Governor Christie will deliver the final budget proposal of his time in office when he speaks at another joint session of the New Jersey legislature next month.
Senate Budget Committee chairman Paul Sarlo says the governor did not give many indications in his state-of-the-state speech about any new policy proposals that might be included in the budget plan.
"Maybe in big tones, hey, we're going to deal with school funding this year or we're going to make the sure the TTF works, things of that nature, but he didn't show his cards at all on the budgetary matters. So we'll stay tuned for another month."
Monmouth University political analyst Patrick Murray doesn't expect Christie to urge bold new spending initiatives.
"I think the budget will probably be a couple of band aids in order to keep the dike from bursting before he gets out of office in January of 2018. I think it will probably be driven by the Democrats in the legislature in terms of if there is any major policy change or shifts, it will come from them."
Murray believes Democrats who control the legislature may be more concerned with how they’ll deal with the next governor.
“Leaders in the legislature want to maintain their leadership status.
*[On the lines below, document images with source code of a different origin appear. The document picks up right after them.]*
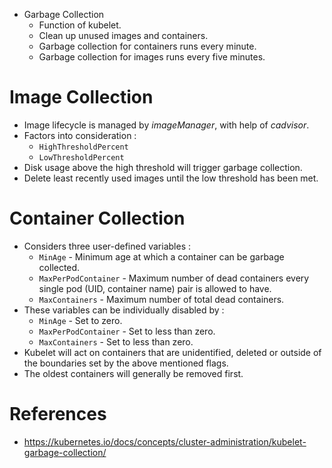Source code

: * Garbage Collection
	* Function of kubelet.
	* Clean up unused images and containers.
	* Garbage collection for containers runs every minute.
	* Garbage collection for images runs every five minutes.
# Image Collection
* Image lifecycle is managed by _imageManager_, with help of _cadvisor_.
* Factors into consideration :
	* `HighThresholdPercent` 
	* `LowThresholdPercent`
* Disk usage above the high threshold will trigger garbage collection.
* Delete least recently used images until the low threshold has been met.
# Container Collection
* Considers three user-defined variables :
	* `MinAge` - Minimum age at which a container can be garbage collected.
	* `MaxPerPodContainer` - Maximum number of dead containers every single pod (UID, container name) pair is allowed to have.
	* `MaxContainers` - Maximum number of total dead containers.
* These variables can be individually disabled by :
	* `MinAge` - Set to zero. 
	* `MaxPerPodContainer` - Set to less than zero. 
	* `MaxContainers` - Set to less than zero.
* Kubelet will act on containers that are unidentified, deleted or outside of the boundaries set by the above mentioned flags.
* The oldest containers will generally be removed first. 
# References
* https://kubernetes.io/docs/concepts/cluster-administration/kubelet-garbage-collection/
So, they’re jockeying to figure out how they can maintain that in the context of putting out a couple of new items that they think will lead them in to the next term, which they hope is a Democratic governor.”
Christie hinted in his state-of-the-state speech that he'll propose more changes to the public employee pension system in February, but Senate President Steve Sweeney says the governor hasn't told lawmakers what those changes might be.